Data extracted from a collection
◆ ◆ ◆ ◆ ◆ ◆ ◆
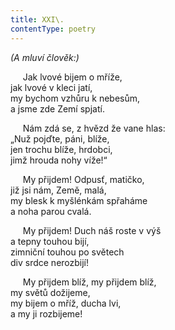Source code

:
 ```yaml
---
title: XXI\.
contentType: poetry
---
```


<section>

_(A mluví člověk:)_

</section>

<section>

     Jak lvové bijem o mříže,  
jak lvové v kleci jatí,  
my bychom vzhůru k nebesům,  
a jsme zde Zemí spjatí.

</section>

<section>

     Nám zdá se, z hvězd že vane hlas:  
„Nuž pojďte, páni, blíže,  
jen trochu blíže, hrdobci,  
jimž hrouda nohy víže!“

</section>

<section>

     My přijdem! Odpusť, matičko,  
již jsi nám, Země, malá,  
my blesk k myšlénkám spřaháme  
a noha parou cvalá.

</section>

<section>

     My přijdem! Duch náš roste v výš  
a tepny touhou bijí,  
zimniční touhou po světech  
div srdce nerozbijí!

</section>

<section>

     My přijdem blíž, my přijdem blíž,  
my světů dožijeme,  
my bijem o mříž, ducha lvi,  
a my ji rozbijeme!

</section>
◆ ◆ ◆ ◆ ◆ ◆ ◆
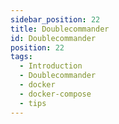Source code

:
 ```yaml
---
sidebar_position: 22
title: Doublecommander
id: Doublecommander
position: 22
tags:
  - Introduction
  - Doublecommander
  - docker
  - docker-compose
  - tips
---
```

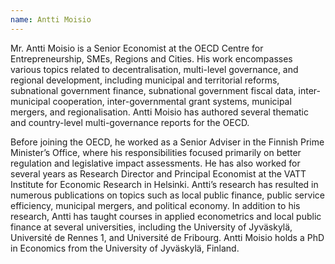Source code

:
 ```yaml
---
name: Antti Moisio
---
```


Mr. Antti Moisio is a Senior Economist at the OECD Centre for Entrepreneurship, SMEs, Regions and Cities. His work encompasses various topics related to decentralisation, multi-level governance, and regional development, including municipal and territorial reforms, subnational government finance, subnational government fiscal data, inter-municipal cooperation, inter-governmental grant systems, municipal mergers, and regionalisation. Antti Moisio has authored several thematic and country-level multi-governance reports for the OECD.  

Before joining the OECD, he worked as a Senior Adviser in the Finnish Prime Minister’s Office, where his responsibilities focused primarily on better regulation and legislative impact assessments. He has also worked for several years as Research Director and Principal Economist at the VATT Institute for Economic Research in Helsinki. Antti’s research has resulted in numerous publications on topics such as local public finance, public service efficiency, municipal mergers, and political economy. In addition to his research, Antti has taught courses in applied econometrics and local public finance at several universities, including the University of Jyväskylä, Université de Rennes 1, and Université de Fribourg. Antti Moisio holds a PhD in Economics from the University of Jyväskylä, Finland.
◆ ◆ ◆ ◆ ◆ ◆ ◆
• [Work order]
Among the records above, which lines hold the word "lvové"? Copy each one.

• [Worked solution]
     Jak lvové bijem o mříže,  
jak lvové v kleci jatí,  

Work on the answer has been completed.